A Machine Learning Workflow on the Deployment and Prediction of Unknown Logs using Kubeflow Pipeline, Bagging and Boosting Methods.

Photo by Colton Sturgeon on Unsplash

Recent and rapid advancements in machine learning has given rise to many applications of ML techniques to real world problems. The oil and gas industry, with its vast amount of subsurface data, is well positioned to leveraging these approaches to deliver significant benefit.

This subsurface data consists of measurements of physical properties gathered while drilling boreholes and are recorded in well logs, which are sequential records of properties recorded at regular depth increments. The well logs record raw measurements collected by various tools, and are naturally noisy, incomplete and sometimes some logs are omitted. This act birthed the idea of estimating unknown well logs.


The goal of this workflow is to train, predict and deploy a ML model that would estimate an unknown sonic well log.

Data Source

The data is from Equinor for the Volve field in the Norwegian North Sea. The Volve dataset is the most complete open source Exploration & Production data available and provides a detailed insight into the life of the field right from Exploration to Abandonment.

The Volve Data Village is an album of 11 different folders containing 9 data types. In this workflow, only the logging data is considered and only logs from well 15_9-F-11A, 15_9-F-1B and 15_9-F-1A are considered. Well 15_9-F-11A and 15_9-F-1B were used for training while 15_9-F-1A for prediction.

Log Information

The logs from the wells to be used are Depth, Gamma ray (GR), Neutron Porosity (NPHI), Bulk Density (RHOB), Caliper (CALI), Photoelectric absorption factor (PEF), True resistivity (RT), and Sonic Log (DT).

well log visualization

Data Cleaning

The wells contain several missing values and due to this, only consistent sections of the wells without Nan values, were used for preprocessing and modelling. Borehole size, Rate of Penetration, and several other logs with little or no correlation to the target were dropped.

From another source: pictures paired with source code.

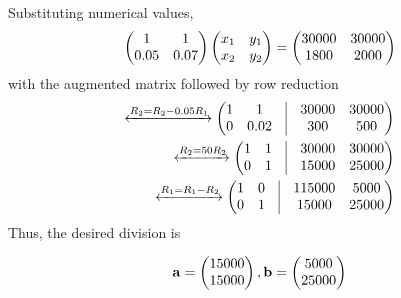 Substituting numerical values, 
\begin{align}
  \begin{pmatrix} 1&1\\0.05&0.07\end{pmatrix}\begin{pmatrix} x_1&y_1\\x_2&y_2\end{pmatrix} = \begin{pmatrix} 30000&30000\\1800&2000\end{pmatrix} \nonumber \\
\end{align}
with the augmented matrix followed by row reduction 
\begin{align}
	\xleftrightarrow{R_2 = R_2 - 0.05 R_1}\myvec{1&1 &\vrule &  30000&30000\\ 0&0.02 & \vrule& 300&500}   \nonumber \\
	\xleftrightarrow{R_2 = 50R_2}\myvec{1&1&\vrule& 30000&30000 \\ 0&1 & \vrule &15000&25000} \nonumber \\
	\xleftrightarrow{R_1 = R_1-R_2}\myvec{1&0 & \vrule &115000&5000\\ 0&1& \vrule &15000&25000}\label{ans}
\end{align}
Thus, the desired division is

\begin{align}
	\mathbf{a} = \begin{pmatrix} 15000 \\ 15000\end{pmatrix},  \mathbf{b} = \begin{pmatrix} 5000 \\ 25000\end{pmatrix} 
\end{align}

Correlation Heatmap of train data

Exploratory Data Analysis

From the EDA, we were able to deduce the wells contain a lot of outliers, the distribution of most logs was not completely Gaussian and some logs were highly correlated, e.g. NPHI, RHOB and DT.

Pairplot of train data

Data Preprocessing and Transformation

The logs were normalized and scaled for better data distribution and outlier reduction. Only the true resistivity was log transformed initially and this is because of its scale on well log plots. The normalization technique used was the power transform technique using Yeo-Johnson method. This technique was picked over techniques like Standard scaler and Normalizer because of its ability to make a distribution Gaussian like.

# perform a yeo-johnson transform of the train datasetptrain = PowerTransformer(method=’yeo-johnson’)
train_df_yj = ptrain.fit_transform(train_df.drop(‘DT’, axis=1))

Outlier Detection and Removal

During the EDA, we deduced that the well logs contain a lot of outliers. Outliers can skew statistical measures and data distributions, providing a misleading representation of the underlying data and relationships. Removing outliers from training data prior to modeling can result in a better fit of the data and, in turn, more skillful predictions.

Thankfully, there are a variety of automatic model-based methods for identifying outliers in input data. The scikit-learn library provides a number of built-in automatic methods for identifying outliers in data. scikit-learn library methods for identifying outliers in data are Isolation Forest, Minimum Covariance using Elliptic Envelope, Local Outlier Factor, and One-class Support Vector Machine.

Out of the four methods, the One-class Support Vector Machine proved to deal with the outliers best.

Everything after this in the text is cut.